Formenti’s playing has something of a Jekyll and Hyde character: all kid-gloves softness in one mode, and rough-edged, fiercely driven energy in the other. The effect on Saturday was to heighten the dissonance of some of the earlier music, and occasionally to soften the contours of more recent work. Formenti’s reconception of what a piano recital might be and might do is musical planning with an unusually explicit agenda. So it’s hardly surprising that the playing itself should conform to that agenda, too.
Heart of Glass
Philip Glass's The Études tour, which visited the NCH (May 4th) is a throwback to the old way of doing things: a big-name composer sharing the billing in his own work with some younger, lesser lights.
Glass's Études for solo piano, 20 in all, were written over two decades and completed in 2012. They are studies in the classical sense, focusing – as do studies from Chopin and Liszt to Nancarrow and Ligeti – on very specific issues. Some were even written for the composer himself to brush up aspects of his piano technique.
As studies go, they're rather long. The 24 of Chopin's Opp 10 and 25 take about an hour. Glass's 20 take more than twice as long. They're full of what sound like passing references to other music, and not just other keyboard studies; the opening of No 2, for instance, sounds like it used John Cage's In a Landscape as a springboard.
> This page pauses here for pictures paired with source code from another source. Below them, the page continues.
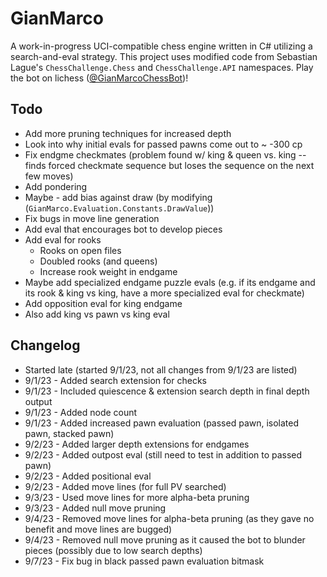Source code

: # GianMarco

A work-in-progress UCI-compatible chess engine written in C# utilizing a search-and-eval strategy. This project uses modified code from Sebastian Lague's `ChessChallenge.Chess` and `ChessChallenge.API` namespaces. Play the bot on lichess ([@GianMarcoChessBot](https://lichess.org/@/GianMarcoChessBot))!

## Todo
- Add more pruning techniques for increased depth
- Look into why initial evals for passed pawns come out to ~ -300 cp
- Fix endgme checkmates (problem found w/ king & queen vs. king -- finds forced checkmate sequence but loses the sequence on the next few moves)
- Add pondering
- Maybe - add bias against draw (by modifying (`GianMarco.Evaluation.Constants.DrawValue`))
- Fix bugs in move line generation
- Add eval that encourages bot to develop pieces
- Add eval for rooks
	- Rooks on open files
	- Doubled rooks (and queens)
	- Increase rook weight in endgame
- Maybe add specialized endgame puzzle evals (e.g. if its endgame and its rook & king vs king, have a more specialized eval for checkmate)
- Add opposition eval for king endgame
- Also add king vs pawn vs king eval

## Changelog
- Started late (started 9/1/23, not all changes from 9/1/23 are listed)
- 9/1/23 - Added search extension for checks
- 9/1/23 - Included quiescence & extension search depth in final depth output
- 9/1/23 - Added node count
- 9/1/23 - Added increased pawn evaluation (passed pawn, isolated pawn, stacked pawn)
- 9/2/23 - Added larger depth extensions for endgames
- 9/2/23 - Added outpost eval (still need to test in addition to passed pawn)
- 9/2/23 - Added positional eval
- 9/2/23 - Added move lines (for full PV searched)
- 9/3/23 - Used move lines for more alpha-beta pruning
- 9/3/23 - Added null move pruning
- 9/4/23 - Removed move lines for alpha-beta pruning (as they gave no benefit and move lines are bugged)
- 9/4/23 - Removed null move pruning as it caused the bot to blunder pieces (possibly due to low search depths)
- 9/7/23 - Fix bug in black passed pawn evaluation bitmask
Yet the keyboard style is rather narrow. The trademark rocking and arpeggiation, and the familiar movements in chordal patterns are retained like a watermark that’s needed to maintain the branding. This particular form of rigour harks back not so much to the likes of Chopin but further back, to Czerny, where pattern was king.
Glass’s own playing is not the tidiest. He shared the programme with the altogether more disciplined and brilliant-sounding Maki Namekawa. But the star of the show was Timo Andres, whose skilful musical sculpting explored degrees of light and shade that were otherwise in short supply in what was a very long evening.
The air of musical metamorphosis that was such a feature of Formenti's programme surfaced also in the Latvian Radio Choir's programme under its music director, Sigvards Klava (NCH, March 3rd). The Latvian singers performed Norwegian composer Knut Nystedt's Immortal Bach, which subjects Bach's chorale Komm, süsser Tod to a series of dissolves, creating a musical analogue of a speck of dye slowly dissolving and spreading in a liquid.
The 24-strong choir is an ensemble at the top of its game, as impressive in the sonorous riches of Rachmaninov's Vespers as in the unique vocal challenges of Latvian composer Eriks Esenvalds's Albanian influenced Légende de la femme emmurée, or the wordless wonders of Swedish composer Anders Hillborg's Mouyayoum.